In that post I also referenced an eating style quiz, which I took while at GMFR and concluded that I am mostly skillful, with a little chaotic and emotional eating thrown in. And when I compare my current eating behaviors to what they were five plus years ago, I am proud of how far I have come.
After having spent a week at GMFR, I am still proud of myself, and I also see that there is room for improvement. This is huge in and of itself because it’s not either/or thinking, it’s both/and thinking (and I will make a point about this at the end of the post…and it will relate to the title of the post).
While there all my meals were prepared for me using wonderful whole foods that I love (I filled out a form and checked off foods I don’t like and if the chefs planned a meal with those foods, they prepared something special for me so I wasn’t forced to choose between eat food I don’t like or going hungry), and all meals were balanced according to sound nutritional guidelines. The food was delicious, filling, and satisfying in every way.
I ate every meal at a table with up to three other women. I ate at set times: breakfast at 8 a.m., lunch at noon, snack time at 3:30 p.m., and dinner at 6 p.m. There was an hour set aside for each meal (and half an hour for a snack), so the schedule had a little wiggle room. If I showed up 15 minutes after the meal had begun, that was fine.

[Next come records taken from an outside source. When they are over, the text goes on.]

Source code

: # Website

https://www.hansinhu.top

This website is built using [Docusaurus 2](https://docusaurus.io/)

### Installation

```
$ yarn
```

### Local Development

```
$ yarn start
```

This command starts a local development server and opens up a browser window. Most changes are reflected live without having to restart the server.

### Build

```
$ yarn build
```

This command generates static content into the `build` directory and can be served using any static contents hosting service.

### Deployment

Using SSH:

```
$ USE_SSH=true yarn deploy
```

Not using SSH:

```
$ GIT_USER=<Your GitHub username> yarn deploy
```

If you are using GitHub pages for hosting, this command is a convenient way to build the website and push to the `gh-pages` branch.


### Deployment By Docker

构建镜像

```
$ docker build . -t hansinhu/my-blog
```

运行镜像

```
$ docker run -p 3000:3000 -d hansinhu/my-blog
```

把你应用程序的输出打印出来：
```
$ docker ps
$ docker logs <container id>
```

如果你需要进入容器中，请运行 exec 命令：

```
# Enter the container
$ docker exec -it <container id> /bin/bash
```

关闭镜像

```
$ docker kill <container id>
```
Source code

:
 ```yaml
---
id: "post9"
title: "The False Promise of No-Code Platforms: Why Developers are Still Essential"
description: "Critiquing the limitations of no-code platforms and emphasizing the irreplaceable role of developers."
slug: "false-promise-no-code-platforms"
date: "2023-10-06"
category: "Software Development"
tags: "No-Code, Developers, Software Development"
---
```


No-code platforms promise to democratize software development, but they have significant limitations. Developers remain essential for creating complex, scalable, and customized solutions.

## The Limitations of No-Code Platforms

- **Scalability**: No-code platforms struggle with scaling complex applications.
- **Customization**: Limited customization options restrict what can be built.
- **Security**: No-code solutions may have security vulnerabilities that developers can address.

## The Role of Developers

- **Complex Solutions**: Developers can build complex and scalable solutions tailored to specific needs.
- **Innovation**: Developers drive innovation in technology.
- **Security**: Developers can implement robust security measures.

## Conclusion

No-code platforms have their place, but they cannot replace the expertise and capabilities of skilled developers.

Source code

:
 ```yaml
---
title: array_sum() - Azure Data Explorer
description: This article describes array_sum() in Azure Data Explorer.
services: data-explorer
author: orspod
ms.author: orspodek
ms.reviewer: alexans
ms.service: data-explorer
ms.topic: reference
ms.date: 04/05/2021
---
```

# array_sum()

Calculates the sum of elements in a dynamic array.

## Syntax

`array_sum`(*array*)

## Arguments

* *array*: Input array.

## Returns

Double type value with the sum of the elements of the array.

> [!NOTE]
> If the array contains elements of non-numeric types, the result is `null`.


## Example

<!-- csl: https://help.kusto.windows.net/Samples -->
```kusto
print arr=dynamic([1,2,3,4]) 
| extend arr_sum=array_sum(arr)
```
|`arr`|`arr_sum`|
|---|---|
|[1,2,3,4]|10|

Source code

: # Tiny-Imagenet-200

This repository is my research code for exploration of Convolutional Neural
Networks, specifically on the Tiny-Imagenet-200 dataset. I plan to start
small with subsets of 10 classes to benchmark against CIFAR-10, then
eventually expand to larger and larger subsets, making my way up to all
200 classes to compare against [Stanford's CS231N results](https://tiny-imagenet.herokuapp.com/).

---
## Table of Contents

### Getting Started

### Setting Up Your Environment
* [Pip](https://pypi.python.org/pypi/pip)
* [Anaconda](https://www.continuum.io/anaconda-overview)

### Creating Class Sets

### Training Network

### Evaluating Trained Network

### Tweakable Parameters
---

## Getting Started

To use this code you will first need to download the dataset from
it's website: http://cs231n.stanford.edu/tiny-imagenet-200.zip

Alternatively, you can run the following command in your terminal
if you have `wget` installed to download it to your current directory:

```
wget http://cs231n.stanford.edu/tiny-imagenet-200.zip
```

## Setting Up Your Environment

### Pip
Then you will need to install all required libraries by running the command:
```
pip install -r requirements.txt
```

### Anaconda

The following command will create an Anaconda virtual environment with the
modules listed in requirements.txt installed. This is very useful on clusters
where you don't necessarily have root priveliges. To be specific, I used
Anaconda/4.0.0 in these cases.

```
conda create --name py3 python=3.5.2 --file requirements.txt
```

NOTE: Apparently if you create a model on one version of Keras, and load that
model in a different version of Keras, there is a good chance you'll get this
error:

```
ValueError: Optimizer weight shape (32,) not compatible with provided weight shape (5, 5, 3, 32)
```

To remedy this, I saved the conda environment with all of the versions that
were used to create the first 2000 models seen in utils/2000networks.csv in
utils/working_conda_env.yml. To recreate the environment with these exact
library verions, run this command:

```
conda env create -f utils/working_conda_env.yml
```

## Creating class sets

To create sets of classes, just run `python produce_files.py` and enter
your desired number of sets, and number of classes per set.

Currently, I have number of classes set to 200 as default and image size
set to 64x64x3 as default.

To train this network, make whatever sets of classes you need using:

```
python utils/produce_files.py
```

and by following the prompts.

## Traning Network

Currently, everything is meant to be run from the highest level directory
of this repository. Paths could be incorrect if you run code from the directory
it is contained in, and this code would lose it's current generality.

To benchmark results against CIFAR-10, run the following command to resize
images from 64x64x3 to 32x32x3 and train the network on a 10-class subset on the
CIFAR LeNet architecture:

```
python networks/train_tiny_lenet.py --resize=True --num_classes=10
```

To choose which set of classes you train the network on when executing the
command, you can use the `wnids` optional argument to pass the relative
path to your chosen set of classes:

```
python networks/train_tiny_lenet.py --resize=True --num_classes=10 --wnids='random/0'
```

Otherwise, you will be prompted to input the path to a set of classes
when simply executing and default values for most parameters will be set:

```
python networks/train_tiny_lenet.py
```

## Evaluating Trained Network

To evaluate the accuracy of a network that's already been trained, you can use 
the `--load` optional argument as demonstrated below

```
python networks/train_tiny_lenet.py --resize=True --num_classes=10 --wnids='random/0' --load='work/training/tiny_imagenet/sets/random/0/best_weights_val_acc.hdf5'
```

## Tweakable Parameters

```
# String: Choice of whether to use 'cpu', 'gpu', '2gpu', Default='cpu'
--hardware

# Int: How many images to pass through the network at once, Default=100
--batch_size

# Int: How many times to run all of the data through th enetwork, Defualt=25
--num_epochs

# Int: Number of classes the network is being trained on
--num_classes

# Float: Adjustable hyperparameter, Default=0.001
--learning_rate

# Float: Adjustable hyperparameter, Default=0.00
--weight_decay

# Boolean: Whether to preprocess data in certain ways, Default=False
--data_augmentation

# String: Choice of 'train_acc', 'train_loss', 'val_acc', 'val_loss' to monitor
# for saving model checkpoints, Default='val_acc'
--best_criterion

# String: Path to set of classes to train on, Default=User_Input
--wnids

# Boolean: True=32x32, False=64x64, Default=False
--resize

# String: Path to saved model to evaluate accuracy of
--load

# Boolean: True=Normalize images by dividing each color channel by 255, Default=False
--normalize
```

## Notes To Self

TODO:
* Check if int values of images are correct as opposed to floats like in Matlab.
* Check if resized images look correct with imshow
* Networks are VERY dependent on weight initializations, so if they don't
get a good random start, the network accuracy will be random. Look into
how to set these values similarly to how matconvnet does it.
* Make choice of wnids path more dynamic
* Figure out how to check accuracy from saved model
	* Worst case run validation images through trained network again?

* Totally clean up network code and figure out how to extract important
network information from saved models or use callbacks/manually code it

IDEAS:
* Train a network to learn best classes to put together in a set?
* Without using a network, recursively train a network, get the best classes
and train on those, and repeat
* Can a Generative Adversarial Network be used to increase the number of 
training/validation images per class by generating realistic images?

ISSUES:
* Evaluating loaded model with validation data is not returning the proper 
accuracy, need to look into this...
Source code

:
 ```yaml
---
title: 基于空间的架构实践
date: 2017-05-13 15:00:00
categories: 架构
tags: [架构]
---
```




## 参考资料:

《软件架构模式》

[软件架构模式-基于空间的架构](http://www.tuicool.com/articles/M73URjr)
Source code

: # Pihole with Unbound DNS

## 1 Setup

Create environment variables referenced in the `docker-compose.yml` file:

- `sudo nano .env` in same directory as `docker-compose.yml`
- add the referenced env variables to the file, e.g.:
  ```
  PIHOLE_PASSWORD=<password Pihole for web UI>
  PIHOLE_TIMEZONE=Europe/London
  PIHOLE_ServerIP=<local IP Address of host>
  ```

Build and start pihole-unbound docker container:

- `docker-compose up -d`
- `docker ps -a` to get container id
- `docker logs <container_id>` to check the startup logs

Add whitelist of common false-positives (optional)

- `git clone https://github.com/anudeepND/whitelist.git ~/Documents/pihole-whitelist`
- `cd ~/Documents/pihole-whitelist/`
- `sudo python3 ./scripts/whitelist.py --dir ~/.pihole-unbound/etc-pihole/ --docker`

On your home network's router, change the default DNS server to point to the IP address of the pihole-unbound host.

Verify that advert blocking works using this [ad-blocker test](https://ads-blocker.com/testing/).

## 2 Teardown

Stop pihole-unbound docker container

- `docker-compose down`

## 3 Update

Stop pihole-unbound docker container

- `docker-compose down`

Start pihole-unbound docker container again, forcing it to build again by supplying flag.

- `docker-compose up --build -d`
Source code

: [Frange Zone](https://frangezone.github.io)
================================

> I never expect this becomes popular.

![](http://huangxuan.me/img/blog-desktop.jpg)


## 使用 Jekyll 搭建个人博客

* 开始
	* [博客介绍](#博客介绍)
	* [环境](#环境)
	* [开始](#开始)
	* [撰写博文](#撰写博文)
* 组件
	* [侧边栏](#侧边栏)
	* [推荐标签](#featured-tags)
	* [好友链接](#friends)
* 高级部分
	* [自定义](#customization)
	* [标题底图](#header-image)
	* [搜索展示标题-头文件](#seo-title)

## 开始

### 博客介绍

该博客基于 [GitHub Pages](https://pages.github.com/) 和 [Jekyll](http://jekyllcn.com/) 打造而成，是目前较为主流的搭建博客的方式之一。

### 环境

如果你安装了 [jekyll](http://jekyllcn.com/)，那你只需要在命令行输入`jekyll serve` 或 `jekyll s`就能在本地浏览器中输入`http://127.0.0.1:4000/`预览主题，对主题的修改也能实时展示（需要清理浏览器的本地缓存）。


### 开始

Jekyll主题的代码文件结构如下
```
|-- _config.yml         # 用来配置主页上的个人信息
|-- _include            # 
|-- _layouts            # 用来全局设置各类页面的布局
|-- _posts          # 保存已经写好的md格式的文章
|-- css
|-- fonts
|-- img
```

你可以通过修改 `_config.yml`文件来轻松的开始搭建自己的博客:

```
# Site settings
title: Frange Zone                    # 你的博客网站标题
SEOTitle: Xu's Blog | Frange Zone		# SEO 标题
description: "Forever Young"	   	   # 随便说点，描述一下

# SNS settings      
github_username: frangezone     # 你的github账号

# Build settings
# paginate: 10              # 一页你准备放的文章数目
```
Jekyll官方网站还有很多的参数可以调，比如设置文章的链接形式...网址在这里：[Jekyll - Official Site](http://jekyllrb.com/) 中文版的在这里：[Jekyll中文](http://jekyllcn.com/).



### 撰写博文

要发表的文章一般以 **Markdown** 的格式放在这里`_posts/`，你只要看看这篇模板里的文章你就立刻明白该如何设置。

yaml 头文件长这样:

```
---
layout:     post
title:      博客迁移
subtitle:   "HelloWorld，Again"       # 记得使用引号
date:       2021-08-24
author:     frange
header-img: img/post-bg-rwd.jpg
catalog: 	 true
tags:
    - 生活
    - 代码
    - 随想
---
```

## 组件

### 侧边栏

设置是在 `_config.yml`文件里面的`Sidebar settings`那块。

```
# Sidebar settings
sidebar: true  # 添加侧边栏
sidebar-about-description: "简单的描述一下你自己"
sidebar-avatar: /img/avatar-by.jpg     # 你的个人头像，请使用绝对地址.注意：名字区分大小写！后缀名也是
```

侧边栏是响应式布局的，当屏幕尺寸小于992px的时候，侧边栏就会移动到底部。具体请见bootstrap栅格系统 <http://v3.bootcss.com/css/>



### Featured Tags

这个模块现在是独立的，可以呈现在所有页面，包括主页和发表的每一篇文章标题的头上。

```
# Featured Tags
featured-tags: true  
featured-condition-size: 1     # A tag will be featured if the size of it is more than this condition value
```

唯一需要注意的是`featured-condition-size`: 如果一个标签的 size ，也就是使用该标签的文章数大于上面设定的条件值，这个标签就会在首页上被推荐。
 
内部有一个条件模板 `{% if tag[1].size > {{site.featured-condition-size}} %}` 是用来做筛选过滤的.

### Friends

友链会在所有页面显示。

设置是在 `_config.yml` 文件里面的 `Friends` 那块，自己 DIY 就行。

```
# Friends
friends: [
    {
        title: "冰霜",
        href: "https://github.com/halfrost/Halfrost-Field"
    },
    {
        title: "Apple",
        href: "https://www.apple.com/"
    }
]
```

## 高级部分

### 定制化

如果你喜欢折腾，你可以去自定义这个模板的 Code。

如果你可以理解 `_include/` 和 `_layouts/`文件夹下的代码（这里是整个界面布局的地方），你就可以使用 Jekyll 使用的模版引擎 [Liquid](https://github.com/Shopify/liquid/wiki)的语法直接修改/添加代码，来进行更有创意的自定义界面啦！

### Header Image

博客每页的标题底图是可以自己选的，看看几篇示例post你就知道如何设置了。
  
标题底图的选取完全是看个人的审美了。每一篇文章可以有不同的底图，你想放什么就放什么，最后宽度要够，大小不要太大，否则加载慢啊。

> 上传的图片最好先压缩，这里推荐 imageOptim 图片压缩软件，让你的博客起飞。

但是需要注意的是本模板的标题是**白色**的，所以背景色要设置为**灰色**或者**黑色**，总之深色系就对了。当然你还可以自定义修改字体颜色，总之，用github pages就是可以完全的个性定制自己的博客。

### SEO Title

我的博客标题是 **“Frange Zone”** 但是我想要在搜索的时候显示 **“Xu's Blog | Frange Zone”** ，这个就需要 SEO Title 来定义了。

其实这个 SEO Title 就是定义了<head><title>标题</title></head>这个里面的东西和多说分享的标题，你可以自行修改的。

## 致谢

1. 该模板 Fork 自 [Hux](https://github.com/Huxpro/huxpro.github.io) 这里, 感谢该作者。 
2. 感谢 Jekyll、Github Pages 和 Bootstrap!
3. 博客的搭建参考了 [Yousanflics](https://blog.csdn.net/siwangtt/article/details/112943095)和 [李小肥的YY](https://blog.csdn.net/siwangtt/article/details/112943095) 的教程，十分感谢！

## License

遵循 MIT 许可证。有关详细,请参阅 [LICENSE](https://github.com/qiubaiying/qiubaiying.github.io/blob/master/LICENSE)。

It was as close to ideal as you can get in terms of being a skillful eater, who is described at GMFR this way:
Goes to some trouble to ensure that she is fed
Accepts her love of food and enjoys eating
Creates a nurturing eating environment
Thinks before she eats
Is organized, structured
Eats in a mindful, focused manner, paying attention to hunger and satiety
And my body responded positively. When I say that, I don’t mean that I lost weight, although I may have. What I mean is that certain bodily functions…functioned better.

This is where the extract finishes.